* Task to complete:
Starting at the line below holding "Today I want" and stopping at the line holding "Take for example", print every line exactly, both ends included, and leave the rest out.

* Stored records:

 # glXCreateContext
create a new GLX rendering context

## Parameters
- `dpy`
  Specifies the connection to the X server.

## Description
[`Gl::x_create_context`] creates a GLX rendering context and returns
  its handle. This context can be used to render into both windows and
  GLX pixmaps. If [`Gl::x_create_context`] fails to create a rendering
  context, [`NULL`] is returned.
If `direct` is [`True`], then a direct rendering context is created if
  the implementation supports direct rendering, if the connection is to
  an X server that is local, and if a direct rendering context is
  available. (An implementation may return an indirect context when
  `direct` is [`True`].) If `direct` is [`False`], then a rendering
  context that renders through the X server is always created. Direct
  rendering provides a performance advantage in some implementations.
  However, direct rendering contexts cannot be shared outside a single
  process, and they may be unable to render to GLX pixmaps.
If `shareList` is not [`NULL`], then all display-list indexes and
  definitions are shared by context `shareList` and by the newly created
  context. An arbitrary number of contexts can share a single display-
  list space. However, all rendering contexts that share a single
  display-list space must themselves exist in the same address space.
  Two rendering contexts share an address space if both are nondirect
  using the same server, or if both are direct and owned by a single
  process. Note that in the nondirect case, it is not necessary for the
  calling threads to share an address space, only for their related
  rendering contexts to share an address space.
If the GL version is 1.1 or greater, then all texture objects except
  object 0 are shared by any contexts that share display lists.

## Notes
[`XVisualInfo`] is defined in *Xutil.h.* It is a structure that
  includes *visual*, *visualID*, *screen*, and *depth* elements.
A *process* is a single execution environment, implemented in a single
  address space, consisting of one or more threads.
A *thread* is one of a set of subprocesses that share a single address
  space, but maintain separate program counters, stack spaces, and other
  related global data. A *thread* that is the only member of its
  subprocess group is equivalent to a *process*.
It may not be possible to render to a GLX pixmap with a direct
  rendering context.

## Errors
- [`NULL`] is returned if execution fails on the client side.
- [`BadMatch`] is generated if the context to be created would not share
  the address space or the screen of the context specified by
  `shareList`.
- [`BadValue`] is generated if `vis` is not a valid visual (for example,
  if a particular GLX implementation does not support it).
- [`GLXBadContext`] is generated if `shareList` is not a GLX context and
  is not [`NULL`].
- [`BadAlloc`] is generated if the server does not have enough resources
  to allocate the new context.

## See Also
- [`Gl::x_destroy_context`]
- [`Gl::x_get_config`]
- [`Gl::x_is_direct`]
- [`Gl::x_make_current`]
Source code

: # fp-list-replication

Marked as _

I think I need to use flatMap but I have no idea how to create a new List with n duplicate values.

* * *

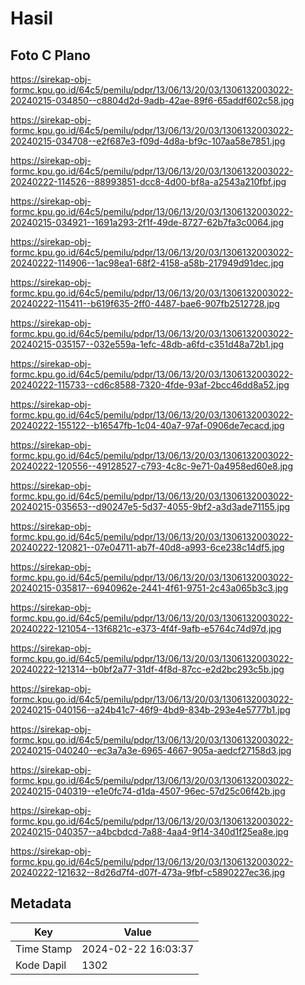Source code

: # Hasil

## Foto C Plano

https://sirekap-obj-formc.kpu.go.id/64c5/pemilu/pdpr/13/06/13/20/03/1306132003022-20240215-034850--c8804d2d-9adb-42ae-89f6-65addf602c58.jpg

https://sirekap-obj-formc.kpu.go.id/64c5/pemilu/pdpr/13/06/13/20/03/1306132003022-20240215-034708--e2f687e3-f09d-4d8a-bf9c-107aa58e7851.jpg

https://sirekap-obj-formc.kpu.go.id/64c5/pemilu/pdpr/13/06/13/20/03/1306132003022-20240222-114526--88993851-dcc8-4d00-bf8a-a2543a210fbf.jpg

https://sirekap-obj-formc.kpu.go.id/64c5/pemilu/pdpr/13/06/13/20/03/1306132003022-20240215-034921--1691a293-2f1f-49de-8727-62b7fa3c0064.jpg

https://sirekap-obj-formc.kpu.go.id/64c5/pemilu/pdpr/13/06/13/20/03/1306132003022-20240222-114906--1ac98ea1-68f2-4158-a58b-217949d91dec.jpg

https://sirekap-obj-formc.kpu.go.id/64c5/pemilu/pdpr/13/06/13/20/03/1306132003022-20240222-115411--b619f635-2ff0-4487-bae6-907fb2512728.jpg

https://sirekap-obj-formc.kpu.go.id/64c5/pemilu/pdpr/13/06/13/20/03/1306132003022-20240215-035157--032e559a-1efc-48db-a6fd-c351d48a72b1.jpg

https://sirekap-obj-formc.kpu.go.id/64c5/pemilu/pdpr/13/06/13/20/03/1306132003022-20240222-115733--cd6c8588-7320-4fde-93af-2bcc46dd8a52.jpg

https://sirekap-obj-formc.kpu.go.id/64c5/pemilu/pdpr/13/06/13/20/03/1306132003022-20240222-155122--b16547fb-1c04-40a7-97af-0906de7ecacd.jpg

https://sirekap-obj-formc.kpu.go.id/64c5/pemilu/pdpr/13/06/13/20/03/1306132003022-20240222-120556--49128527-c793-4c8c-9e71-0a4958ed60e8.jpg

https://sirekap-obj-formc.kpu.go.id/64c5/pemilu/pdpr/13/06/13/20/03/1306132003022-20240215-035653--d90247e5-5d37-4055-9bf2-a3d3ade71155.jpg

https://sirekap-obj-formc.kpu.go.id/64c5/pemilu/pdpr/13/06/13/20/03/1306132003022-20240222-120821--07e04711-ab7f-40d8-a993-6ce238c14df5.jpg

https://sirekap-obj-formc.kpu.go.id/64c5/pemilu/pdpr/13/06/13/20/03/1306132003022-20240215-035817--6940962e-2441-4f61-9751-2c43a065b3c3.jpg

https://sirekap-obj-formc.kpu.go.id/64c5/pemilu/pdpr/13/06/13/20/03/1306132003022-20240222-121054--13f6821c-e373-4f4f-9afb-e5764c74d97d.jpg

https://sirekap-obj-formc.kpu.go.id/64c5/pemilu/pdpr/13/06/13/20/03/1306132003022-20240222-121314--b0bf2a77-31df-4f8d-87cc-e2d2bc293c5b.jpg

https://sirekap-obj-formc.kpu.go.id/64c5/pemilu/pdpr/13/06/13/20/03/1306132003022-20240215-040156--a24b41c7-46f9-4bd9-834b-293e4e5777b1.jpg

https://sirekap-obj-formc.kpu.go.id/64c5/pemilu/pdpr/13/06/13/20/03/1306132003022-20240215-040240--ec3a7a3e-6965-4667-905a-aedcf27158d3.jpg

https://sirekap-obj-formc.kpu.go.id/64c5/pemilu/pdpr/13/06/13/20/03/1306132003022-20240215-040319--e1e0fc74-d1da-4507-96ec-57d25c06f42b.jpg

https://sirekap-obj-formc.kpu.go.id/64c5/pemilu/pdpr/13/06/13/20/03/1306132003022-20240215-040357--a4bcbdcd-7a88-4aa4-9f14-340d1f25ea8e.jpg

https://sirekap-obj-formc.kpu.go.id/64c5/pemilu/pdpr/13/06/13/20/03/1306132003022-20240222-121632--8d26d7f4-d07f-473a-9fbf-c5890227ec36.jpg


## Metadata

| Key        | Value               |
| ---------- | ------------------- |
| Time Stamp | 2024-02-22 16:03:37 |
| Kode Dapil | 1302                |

* * *

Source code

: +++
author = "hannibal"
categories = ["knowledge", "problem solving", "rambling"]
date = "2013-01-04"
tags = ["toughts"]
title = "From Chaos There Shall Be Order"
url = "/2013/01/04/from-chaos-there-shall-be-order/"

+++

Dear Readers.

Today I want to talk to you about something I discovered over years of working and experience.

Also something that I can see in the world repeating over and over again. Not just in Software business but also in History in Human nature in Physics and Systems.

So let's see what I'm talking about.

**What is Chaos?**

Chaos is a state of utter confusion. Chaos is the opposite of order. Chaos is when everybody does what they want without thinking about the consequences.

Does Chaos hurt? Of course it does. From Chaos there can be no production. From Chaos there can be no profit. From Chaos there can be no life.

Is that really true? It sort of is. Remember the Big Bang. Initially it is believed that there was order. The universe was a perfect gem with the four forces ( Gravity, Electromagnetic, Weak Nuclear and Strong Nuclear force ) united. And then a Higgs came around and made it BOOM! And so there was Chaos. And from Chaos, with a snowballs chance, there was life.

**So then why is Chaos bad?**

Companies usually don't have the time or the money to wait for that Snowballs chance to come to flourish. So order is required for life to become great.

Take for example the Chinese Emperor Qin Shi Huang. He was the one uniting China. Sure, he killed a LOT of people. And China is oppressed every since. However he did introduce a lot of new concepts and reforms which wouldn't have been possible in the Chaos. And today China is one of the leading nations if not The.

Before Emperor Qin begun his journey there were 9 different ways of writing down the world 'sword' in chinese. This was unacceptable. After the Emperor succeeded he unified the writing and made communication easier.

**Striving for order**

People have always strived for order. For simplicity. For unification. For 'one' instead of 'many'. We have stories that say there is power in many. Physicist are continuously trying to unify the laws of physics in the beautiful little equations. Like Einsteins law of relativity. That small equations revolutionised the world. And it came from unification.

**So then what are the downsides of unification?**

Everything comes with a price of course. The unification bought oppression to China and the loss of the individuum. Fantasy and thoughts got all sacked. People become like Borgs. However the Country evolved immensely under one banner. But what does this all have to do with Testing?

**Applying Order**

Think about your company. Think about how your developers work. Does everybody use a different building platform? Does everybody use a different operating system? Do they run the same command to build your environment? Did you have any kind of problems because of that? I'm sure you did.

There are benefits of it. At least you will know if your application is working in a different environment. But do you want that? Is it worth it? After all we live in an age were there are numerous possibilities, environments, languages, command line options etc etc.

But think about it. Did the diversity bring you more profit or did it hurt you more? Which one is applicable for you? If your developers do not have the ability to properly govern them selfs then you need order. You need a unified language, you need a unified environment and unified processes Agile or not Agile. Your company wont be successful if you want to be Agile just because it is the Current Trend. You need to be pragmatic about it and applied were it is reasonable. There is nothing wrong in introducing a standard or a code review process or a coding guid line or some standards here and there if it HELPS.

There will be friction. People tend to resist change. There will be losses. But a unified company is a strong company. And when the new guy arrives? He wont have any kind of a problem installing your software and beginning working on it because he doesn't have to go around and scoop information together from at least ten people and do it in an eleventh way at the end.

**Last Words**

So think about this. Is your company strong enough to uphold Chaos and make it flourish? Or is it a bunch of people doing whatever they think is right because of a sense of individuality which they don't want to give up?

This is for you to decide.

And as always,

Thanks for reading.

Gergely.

* Solution for this exercise:
Today I want to talk to you about something I discovered over years of working and experience.

Also something that I can see in the world repeating over and over again. Not just in Software business but also in History in Human nature in Physics and Systems.

So let's see what I'm talking about.

**What is Chaos?**

Chaos is a state of utter confusion. Chaos is the opposite of order. Chaos is when everybody does what they want without thinking about the consequences.

Does Chaos hurt? Of course it does. From Chaos there can be no production. From Chaos there can be no profit. From Chaos there can be no life.

Is that really true? It sort of is. Remember the Big Bang. Initially it is believed that there was order. The universe was a perfect gem with the four forces ( Gravity, Electromagnetic, Weak Nuclear and Strong Nuclear force ) united. And then a Higgs came around and made it BOOM! And so there was Chaos. And from Chaos, with a snowballs chance, there was life.

**So then why is Chaos bad?**

Companies usually don't have the time or the money to wait for that Snowballs chance to come to flourish. So order is required for life to become great.

Take for example the Chinese Emperor Qin Shi Huang. He was the one uniting China. Sure, he killed a LOT of people. And China is oppressed every since. However he did introduce a lot of new concepts and reforms which wouldn't have been possible in the Chaos. And today China is one of the leading nations if not The.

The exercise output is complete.